**Assignment**
From the first line through the line containing "## Unsere Ziele", transcribe the records exactly and include no other lines.

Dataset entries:

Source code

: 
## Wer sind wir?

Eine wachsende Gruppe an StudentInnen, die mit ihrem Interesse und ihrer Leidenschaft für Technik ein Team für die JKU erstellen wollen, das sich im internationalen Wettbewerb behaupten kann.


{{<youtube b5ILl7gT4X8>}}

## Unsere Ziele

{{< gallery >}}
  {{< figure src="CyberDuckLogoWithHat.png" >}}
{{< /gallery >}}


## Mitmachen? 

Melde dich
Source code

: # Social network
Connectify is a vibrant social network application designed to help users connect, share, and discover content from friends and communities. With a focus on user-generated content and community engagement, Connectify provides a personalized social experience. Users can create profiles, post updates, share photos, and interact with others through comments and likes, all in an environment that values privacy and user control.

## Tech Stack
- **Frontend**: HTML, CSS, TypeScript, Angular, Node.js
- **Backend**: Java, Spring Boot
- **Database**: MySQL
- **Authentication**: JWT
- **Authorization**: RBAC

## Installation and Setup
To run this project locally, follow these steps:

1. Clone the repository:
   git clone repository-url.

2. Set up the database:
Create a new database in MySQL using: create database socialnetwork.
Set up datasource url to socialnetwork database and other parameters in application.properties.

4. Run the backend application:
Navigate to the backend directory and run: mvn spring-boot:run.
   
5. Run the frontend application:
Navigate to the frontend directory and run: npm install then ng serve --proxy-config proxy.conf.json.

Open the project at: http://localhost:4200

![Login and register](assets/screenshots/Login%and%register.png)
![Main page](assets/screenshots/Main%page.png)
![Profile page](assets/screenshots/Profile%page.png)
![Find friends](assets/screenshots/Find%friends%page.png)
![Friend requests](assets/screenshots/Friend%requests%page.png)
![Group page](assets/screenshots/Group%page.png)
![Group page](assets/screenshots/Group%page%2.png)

**Answer**
Source code

: 
## Wer sind wir?

Eine wachsende Gruppe an StudentInnen, die mit ihrem Interesse und ihrer Leidenschaft für Technik ein Team für die JKU erstellen wollen, das sich im internationalen Wettbewerb behaupten kann.


{{<youtube b5ILl7gT4X8>}}

## Unsere Ziele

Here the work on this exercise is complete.